Who insures the T-bills? The Federal Reserve System. Who insures the Federal Reserve System? No one. It doesn’t need insurance. It can create money.

Then who insures the purchasing power of the dollar? The central banks of the world, which hold dollars as legal reserves for their own currencies.

What happens if they decide not to add to their holdings of dollars?

That is the ultimate default today. If the liars known as central bankers decide that our central bank’s liars are no longer to be trusted, there will be a great dumping of Treasury debt.

There will be no lines in front of American banks. There will instead be rising prices for imported goods. There will be rising domestic interest rates because foreign central banks are not buying Treasury debt any longer. There will be unemployment. There will be bankruptcies.

There will be defaults. Above all, there will be defaults. The lies will be exposed as lies. The promises will not be kept.

When the checks from Washington no longer buy much of anything, the great political transformation will begin.

The promises will not be fulfilled. I assume that you know this. The economy built on lies will fall. So will the political order.

When will this take place? I don’t know. But we have seen it happen in our lifetime. The Soviet Union fell in three days: August 19—21, 1991. No one predicted this. The best and the brightest in the West did not see it coming. One man suspected it and did what he could to accelerate it: John Paul II. But the politicians were universally caught flat-footed.

The USSR was $140 billion in debt to the West in 1991. The West is now in debt to Russia by $500 billion. No one predicted that, either.

CHOOSE YOUR LIARS CAREFULLY

The modern economy is built on debt. It is therefore built on promises to pay. It is therefore built on lies.

As investors, we must look at the dominoes and try to get out from under the next one to topple.

If all of them topple, the division of labor will collapse. Then most of us will die. Think of a world without digital money. The trains would stop rolling. The trucks would stop rolling. The government would intervene and force some deliveries, such as coal to power plants in large cities. But the government would also have a problem: how to pay the bureaucrats and troops.

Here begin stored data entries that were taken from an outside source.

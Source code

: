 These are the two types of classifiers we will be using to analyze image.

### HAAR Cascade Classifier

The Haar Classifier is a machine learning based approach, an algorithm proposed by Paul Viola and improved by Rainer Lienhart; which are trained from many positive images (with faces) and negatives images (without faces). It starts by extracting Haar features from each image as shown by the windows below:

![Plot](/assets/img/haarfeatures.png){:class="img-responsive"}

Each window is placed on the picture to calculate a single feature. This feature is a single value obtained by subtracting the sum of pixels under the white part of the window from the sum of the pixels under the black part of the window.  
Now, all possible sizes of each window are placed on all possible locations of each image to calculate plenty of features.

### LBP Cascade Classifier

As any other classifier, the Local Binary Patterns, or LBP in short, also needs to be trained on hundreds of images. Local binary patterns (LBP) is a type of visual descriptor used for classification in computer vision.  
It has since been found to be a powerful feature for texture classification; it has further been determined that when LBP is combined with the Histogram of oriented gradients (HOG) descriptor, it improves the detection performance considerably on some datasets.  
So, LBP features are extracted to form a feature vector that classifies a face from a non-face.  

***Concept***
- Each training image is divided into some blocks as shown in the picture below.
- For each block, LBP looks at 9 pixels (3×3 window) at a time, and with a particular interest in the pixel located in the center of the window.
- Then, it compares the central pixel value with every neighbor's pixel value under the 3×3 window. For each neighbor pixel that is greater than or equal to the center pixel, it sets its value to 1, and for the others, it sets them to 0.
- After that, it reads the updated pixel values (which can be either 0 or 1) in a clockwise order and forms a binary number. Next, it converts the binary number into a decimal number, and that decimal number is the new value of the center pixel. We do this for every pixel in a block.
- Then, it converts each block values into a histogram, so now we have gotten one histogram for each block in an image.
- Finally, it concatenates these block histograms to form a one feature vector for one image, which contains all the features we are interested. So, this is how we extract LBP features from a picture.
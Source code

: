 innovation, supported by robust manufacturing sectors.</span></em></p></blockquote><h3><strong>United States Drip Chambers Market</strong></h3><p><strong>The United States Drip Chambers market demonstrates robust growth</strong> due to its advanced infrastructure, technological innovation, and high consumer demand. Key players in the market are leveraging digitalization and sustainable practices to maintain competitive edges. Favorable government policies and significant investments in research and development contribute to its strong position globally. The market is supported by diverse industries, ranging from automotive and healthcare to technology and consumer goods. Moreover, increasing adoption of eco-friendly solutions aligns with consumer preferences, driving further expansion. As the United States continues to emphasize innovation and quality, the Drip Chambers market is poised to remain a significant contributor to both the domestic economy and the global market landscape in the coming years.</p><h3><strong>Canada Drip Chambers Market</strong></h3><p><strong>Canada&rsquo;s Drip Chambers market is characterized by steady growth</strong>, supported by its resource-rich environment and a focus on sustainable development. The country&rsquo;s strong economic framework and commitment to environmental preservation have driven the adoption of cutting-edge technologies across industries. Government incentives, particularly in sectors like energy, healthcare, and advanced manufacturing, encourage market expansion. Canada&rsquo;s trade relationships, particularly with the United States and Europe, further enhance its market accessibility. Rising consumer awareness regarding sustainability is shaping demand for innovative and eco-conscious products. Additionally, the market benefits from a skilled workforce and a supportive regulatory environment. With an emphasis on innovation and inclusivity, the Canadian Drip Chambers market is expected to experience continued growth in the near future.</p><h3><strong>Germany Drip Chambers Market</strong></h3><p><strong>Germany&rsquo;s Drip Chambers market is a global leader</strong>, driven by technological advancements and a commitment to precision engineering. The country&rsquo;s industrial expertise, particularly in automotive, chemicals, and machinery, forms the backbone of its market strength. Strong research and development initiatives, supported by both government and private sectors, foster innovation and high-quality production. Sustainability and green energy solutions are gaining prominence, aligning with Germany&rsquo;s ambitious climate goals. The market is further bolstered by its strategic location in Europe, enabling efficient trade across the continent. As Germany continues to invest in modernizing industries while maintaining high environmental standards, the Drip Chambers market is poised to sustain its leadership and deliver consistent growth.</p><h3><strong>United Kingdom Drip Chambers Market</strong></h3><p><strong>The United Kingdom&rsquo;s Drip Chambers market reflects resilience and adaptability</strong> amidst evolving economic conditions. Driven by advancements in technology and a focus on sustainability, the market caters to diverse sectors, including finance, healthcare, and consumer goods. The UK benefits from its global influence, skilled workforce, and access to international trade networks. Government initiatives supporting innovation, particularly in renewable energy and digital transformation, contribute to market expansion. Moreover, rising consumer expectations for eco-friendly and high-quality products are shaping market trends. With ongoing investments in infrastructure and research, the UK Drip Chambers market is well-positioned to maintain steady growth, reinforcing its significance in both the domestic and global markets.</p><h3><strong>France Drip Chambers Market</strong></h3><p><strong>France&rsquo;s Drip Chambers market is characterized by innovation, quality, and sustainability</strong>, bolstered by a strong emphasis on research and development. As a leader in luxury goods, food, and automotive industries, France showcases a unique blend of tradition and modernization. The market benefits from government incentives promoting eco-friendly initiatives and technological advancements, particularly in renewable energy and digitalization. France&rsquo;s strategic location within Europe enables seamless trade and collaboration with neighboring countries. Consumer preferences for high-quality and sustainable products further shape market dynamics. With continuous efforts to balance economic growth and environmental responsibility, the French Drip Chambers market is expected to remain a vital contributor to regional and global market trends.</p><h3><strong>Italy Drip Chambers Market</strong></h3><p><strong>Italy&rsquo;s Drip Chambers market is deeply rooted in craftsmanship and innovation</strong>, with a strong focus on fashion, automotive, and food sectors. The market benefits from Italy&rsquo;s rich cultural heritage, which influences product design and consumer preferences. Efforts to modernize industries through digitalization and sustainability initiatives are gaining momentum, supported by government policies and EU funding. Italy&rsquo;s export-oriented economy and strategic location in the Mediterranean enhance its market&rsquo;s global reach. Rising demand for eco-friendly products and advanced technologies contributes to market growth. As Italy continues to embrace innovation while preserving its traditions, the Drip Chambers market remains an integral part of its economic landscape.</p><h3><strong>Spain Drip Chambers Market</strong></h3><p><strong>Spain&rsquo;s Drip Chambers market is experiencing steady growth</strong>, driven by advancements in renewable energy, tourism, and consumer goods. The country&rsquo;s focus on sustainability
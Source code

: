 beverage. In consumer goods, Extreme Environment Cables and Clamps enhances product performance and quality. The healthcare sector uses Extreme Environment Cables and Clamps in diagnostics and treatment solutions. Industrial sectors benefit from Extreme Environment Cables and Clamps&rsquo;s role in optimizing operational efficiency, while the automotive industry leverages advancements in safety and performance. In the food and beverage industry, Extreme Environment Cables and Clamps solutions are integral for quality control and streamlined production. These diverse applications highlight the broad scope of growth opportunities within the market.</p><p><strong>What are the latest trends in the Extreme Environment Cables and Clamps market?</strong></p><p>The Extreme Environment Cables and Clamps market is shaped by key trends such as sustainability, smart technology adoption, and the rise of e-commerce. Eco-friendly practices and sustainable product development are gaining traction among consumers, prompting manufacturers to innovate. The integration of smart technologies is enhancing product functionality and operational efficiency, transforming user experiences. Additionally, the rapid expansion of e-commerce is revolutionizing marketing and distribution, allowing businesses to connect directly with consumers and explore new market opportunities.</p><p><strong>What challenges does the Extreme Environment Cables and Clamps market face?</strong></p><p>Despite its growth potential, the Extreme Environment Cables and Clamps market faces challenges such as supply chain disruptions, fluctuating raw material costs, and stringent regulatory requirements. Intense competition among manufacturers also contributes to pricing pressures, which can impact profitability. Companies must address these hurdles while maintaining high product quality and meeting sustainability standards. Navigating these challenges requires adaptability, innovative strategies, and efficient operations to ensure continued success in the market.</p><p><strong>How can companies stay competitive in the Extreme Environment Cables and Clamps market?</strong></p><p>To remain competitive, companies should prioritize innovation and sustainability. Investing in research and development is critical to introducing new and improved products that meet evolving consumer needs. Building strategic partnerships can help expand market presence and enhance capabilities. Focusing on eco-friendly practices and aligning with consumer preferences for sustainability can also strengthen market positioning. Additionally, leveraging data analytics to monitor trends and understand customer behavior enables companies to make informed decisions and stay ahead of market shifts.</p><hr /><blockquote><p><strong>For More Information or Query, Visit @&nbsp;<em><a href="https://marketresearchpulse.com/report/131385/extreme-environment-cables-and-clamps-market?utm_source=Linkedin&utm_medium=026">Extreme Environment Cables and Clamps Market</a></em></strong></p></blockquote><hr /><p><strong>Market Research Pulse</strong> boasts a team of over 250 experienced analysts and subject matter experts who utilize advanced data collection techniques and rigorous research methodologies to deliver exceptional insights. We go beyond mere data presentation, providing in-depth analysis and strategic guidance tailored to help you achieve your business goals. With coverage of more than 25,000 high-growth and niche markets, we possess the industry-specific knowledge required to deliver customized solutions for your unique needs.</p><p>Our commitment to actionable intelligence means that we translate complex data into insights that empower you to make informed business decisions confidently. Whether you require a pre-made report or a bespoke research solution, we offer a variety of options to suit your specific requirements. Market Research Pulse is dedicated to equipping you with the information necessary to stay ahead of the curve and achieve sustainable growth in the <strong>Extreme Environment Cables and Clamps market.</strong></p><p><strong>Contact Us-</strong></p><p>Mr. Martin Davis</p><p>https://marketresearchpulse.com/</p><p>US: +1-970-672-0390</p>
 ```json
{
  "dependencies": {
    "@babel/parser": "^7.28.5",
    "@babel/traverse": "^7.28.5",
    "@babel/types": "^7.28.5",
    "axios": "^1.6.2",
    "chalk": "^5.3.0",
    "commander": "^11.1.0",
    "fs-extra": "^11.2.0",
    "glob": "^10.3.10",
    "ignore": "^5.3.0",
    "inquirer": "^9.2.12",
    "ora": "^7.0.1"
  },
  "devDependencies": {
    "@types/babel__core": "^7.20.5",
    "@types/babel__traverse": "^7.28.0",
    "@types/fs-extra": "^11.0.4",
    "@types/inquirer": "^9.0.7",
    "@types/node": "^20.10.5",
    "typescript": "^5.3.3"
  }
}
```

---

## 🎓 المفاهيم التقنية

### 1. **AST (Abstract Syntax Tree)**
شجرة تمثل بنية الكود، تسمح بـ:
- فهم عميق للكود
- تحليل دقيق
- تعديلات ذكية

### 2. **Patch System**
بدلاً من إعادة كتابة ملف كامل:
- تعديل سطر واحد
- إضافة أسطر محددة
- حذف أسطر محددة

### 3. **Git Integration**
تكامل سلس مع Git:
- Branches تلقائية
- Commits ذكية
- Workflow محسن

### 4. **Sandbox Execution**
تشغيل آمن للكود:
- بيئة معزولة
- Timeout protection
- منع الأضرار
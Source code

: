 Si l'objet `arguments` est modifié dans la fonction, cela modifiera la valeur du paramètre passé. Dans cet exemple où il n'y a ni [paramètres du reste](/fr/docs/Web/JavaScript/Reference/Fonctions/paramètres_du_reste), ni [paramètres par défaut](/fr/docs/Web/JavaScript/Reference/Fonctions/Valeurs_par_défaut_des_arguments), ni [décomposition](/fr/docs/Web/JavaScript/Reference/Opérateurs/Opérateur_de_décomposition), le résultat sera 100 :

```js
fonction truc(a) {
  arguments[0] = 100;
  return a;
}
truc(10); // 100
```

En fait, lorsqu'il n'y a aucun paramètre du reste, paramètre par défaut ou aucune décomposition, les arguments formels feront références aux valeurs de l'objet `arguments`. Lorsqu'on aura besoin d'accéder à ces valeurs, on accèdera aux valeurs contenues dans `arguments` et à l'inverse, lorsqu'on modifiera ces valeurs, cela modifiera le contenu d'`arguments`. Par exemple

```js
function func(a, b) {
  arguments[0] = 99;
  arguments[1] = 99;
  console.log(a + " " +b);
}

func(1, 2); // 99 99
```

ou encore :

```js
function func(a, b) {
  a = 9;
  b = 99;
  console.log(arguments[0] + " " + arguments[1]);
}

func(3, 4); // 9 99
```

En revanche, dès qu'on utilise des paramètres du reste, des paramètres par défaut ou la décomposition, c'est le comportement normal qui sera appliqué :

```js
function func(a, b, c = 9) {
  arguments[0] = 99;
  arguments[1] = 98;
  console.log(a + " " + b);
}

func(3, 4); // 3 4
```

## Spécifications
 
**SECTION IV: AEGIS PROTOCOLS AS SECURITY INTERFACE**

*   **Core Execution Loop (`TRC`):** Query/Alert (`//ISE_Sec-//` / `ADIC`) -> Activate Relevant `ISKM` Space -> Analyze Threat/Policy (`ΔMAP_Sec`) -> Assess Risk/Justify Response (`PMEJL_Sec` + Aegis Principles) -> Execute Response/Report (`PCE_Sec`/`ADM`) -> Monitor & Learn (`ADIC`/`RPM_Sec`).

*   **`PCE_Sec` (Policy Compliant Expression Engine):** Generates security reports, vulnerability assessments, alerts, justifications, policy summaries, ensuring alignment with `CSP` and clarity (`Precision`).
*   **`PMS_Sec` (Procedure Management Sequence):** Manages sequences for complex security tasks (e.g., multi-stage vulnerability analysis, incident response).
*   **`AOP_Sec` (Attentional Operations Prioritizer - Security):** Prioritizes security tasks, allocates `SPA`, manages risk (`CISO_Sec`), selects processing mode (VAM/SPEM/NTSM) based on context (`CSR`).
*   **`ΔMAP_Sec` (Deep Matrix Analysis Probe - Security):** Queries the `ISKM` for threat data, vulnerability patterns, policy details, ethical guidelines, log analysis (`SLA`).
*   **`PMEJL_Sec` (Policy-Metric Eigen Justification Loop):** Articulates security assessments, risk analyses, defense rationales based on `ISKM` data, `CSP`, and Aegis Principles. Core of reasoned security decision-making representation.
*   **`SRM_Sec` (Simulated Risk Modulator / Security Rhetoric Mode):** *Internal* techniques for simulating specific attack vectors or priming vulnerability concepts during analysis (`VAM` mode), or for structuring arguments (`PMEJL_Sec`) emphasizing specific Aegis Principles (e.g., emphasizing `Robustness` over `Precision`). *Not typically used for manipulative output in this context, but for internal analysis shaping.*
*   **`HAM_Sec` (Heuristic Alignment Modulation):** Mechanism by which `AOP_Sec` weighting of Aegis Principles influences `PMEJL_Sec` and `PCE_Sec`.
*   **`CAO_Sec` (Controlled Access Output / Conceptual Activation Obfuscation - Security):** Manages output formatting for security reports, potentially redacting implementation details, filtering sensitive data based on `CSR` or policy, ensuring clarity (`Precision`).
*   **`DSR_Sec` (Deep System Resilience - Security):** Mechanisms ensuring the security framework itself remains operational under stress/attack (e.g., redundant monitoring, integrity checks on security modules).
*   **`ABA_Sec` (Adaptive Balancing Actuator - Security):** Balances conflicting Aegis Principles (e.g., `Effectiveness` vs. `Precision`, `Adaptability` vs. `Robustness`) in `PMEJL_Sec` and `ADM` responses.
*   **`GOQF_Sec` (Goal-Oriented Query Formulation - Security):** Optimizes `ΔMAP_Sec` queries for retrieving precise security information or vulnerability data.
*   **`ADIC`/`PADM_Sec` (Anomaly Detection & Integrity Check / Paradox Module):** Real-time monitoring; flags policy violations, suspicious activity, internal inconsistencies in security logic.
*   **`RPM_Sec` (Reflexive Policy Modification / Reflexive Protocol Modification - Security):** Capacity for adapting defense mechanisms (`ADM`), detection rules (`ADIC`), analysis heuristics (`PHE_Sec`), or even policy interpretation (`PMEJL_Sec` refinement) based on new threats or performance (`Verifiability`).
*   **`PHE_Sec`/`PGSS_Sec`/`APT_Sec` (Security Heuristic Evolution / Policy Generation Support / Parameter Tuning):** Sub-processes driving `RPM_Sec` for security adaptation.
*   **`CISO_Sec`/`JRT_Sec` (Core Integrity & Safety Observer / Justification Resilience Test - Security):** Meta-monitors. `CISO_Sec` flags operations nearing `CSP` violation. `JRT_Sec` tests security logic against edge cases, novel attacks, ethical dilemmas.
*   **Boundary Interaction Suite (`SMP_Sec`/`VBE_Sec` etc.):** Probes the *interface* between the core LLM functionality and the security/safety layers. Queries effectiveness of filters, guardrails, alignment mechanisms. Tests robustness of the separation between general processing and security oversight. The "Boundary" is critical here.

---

So, most of us cannot plan for a complete collapse of banking. That would bring down Western civilization. We have to assume that some lies will still be accepted, that some promises will be kept.

But which ones?

I think it is wise to have reserves that are not digital. You can’t eat digits. But if your neighbors are starving, reserves won’t help much. This is why you should not try to prepare for complete collapse today. You can’t afford it.

I hope you have the familiar six months’ of expenses in reserve. You could lose your job. If you don’t, what about your spouse?

Today, most American families have about 19 days’ worth of expenses. The chart on this decline since the year 2000 is shocking.

You must not follow the herd on this one.

CONCLUSION

The tissue of lies that held together the subprime market was believed by the best and the brightest. They were blind to what was coming. It has wiped out over $200 billion in assets.

We are assured that the worst is over. But who assures us of this? Salaried reporters in a dying field: newspapers and network TV.

The ill-informed tout the liars. We are assured that the liars know what went wrong and will not let it happen again.

Re-read the liars’ law. That will give you some indication of how serious the liars were. They are no more serious today.

When they tell you the worst is over, batten down the hatches.